Wednesday, August 31, 2011

Equality Begins with Me

I talk a lot about how we’re told women are equal to men and yet so many actions of the Church make me feel different. The lack of women leaders in the church… our 9 to the men’s hundreds. The idea that married women with children shouldn’t work. Even, in some (not all) wards, how the men seem to always be given the bulk of sacrament meeting for speaking while the women are asked to introduce the family and speak for a few minutes on the assigned topic. It’s that little things that add up to big things that make me wonder, does God really love his daughters as much as he loves his sons?

Some days I just don’t know.

But today, as I prayed to Heavenly Father I laid it all out on the line. I finally spoke my mind. No beating around the bush. No tip toeing around the subject or wavering. Nope. I asked, “If men and women are equal, then why do you continue to shield us from the world? Why hide my Heavenly Mother? Why ask me to do the same? I don’t feel that we’re equal at all.”

And then some interesting things happened. In my mind I saw women getting in line first to eat meals. I saw men holding the door open for us at the mall. I saw myself in a restaurant ordering before my husband. That’s what girls do, right? That’s how men show us respect… chivalry. But those scenes showed me that I wasn’t asking for respect, I was asking for a pedestal. Do I really want equality? Or do I want to rule the world so I can force all those horrible men who have treated me despicably over the years to suffer as I have suffered. Unfortunately, I want the latter. I want God’s sons to know what it feels like to feel inferior. I want them to hear the words, “listen to your wife as she listens to God.” I want them to wonder what all their other talents mean when they’re told their most important purpose in this life is to give their sperm to a woman.
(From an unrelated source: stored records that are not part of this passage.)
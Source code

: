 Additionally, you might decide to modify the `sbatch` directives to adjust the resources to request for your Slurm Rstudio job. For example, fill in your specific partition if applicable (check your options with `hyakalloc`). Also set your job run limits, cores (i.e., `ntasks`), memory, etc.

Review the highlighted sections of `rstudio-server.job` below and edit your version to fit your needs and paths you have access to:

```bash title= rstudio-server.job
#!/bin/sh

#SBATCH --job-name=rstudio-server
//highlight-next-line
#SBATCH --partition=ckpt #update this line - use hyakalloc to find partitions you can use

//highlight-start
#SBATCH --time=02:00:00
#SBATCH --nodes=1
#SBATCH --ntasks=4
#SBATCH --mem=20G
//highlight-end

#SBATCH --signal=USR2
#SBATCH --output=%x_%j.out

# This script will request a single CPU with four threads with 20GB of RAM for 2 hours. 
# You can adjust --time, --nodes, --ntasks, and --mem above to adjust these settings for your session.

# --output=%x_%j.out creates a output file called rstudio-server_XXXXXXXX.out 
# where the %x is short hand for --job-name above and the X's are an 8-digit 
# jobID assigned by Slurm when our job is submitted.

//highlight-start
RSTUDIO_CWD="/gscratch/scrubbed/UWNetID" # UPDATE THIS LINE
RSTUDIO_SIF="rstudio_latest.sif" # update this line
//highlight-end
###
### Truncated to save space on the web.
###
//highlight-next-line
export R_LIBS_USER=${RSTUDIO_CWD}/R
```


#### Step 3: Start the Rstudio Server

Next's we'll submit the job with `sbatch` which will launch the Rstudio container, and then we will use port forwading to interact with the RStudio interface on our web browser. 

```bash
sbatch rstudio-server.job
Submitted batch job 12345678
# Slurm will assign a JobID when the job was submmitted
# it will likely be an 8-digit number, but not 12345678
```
Is it really that harsh when told to women? Perhaps not. Is that how I feel it? Yes it is.

And there’s my problem. That’s the other thing the Lord showed me—or maybe asked is the better term—as I knelt in prayer. I felt him pose the question, “What makes you feel inferior?” And the answer in my heart came down to decision making. I felt like the scriptures, the doctrine and especially the Church culture tell me that I have to listen to the men.

So how does that translate over to my need for equality? Essentially I am waiting for a man to tell me—AND SHOW ME—that women are truly equal. Then the thought hit me, “If I really believe women are equal to men, then why am I waiting for them to give me permission to speak my mind.” I thought about the Sunday Schools in which I’ve held my tongue, the councils in which I’ve waited for someone else to call on me, the meetings in which I’ve looked to Joe to answer. The problem, I discovered today, is me.
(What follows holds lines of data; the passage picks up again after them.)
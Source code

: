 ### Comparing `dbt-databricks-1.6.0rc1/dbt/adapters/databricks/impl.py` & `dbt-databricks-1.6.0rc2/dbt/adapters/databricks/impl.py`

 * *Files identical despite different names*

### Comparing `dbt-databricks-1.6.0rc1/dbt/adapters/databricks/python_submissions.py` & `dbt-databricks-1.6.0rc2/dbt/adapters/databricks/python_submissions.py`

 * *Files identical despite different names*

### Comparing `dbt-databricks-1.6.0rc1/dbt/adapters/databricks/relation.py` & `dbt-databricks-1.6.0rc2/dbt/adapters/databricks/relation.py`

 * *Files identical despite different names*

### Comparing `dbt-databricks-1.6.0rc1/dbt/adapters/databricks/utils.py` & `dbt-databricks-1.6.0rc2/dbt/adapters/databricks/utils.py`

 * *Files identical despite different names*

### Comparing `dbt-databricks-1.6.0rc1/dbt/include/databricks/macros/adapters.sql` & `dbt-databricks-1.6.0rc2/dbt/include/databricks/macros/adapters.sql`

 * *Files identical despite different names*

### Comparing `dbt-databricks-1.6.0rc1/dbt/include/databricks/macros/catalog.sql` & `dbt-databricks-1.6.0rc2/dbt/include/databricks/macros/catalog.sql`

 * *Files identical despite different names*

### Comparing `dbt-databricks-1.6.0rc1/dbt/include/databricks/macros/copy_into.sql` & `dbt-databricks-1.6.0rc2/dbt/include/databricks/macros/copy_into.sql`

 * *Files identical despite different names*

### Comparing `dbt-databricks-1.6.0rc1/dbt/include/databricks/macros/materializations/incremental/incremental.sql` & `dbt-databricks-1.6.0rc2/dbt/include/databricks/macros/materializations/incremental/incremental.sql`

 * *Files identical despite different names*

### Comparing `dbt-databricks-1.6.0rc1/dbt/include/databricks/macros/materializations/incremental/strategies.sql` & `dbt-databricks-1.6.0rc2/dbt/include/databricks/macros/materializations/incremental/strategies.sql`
A free woman of equality doesn’t wait for someone else to declare she is a free woman of equality. She knows she is. She believes it with every fiber of her being and she acts accordingly—using her voice, joining the discussion, participating in the activity, etc. She doesn’t have to do everything the men do. She acts based upon the desires of her heart and the will of the Lord, just as his sons do. She listens to others and serves them; she doesn’t conquer them.

I say we’re equal, but my actions speak otherwise. And I need to change. I can’t wait for someone else to give me the right to be equal. Those laws have been passed. Those statements have been made. It is up to me now to show myself and the world that I am equal. I need to believe it. I need to be it.

So back to the scenes I saw flit through my mind. The food and the doors and the ordering. What would true equality look like? For me, it’s mutual respect. It’s everyone heading to the buffet line together, not women first. It’s the first person in line holding the door for those who might follow. It’s taking turns ordering and allowing others to speak for themselves. It’s being courteous and loving and kind without regard to gender (or any other factor of diversity).

Neither gender needs a pedestal or a body guard. Neither needs shackles or gilded cages.

And perhaps the deepest truth is that neither side needs someone else deciding how they should live their lives. So if a woman likes her man to hold the door and that makes her feel equal and valued. Who am I to judge? If a man decides to stay home because he is the stronger nurturer of the two, who am I to tell him he is confused or not a “real” man?

Again it comes back to me. Only I can decide what I want from this life and what equality means to me. Only I can be responsible for voicing my needs and wants to others. How can they know if I never share? And only I can keep me from reaching the true measure of my creation… to be the best damn daughter of God that I can be.

Equality today doesn’t start with others. True equality begins with me.

The question now? Can I stand up for myself, voicing my needs and desires, without castrating the other half of the world? Only time will tell. And thankfully I have the best husband ever to help me navigate the waters.